### EXERCISE DETAILS
The response should contain only those lines of the entries below that include the string "referrerpolicy".
START SUPPLIED INFORMATION
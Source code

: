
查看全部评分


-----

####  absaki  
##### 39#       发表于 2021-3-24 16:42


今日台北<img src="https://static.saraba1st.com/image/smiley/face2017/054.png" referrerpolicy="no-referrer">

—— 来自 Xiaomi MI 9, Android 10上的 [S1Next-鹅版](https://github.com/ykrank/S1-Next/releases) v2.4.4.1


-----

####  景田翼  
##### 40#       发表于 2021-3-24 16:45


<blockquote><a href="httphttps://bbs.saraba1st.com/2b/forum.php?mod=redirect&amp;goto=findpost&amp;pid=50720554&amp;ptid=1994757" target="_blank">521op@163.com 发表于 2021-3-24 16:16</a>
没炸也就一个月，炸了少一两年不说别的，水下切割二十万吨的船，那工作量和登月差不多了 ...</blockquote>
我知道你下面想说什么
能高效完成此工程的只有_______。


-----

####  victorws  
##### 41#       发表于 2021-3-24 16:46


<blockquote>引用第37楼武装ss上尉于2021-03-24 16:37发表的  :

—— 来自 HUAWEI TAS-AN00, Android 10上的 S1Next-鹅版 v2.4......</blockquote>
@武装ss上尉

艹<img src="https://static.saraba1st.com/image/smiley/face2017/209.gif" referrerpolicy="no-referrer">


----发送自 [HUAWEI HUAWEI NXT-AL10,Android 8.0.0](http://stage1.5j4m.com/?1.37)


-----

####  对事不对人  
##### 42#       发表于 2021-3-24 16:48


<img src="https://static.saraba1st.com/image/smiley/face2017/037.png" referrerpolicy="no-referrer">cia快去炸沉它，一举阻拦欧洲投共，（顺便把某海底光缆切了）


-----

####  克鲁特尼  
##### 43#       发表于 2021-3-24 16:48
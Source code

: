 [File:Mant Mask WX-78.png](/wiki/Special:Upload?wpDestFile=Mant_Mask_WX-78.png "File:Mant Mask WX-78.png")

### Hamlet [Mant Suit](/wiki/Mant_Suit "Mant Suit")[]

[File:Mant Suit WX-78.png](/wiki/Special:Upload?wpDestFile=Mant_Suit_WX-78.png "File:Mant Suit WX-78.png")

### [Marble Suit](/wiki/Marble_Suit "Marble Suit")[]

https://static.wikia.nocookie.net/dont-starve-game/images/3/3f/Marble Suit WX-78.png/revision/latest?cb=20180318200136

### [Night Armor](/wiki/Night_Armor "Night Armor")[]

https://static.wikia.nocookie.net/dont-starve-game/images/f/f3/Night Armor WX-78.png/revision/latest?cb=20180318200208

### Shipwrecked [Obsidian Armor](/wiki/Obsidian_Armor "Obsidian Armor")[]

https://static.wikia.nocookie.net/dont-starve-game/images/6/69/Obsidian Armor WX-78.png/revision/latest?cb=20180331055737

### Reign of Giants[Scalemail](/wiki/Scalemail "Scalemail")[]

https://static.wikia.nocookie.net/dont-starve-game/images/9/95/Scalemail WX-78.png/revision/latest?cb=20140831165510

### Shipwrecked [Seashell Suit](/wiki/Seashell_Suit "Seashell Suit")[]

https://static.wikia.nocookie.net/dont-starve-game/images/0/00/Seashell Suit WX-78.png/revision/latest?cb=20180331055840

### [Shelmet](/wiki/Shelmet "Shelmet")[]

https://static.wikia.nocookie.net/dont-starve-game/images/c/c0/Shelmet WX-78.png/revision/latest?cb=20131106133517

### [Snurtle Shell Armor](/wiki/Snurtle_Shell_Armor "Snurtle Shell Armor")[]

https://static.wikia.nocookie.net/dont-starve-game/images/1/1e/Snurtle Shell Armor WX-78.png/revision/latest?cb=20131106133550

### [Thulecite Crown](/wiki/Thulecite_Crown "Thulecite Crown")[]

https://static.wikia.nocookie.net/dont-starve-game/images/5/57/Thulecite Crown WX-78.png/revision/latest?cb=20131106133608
END SUPPLIED INFORMATION
### ANSWER FOR THIS EXERCISE
今日台北<img src="https://static.saraba1st.com/image/smiley/face2017/054.png" referrerpolicy="no-referrer">
艹<img src="https://static.saraba1st.com/image/smiley/face2017/209.gif" referrerpolicy="no-referrer">
<img src="https://static.saraba1st.com/image/smiley/face2017/037.png" referrerpolicy="no-referrer">cia快去炸沉它，一举阻拦欧洲投共，（顺便把某海底光缆切了）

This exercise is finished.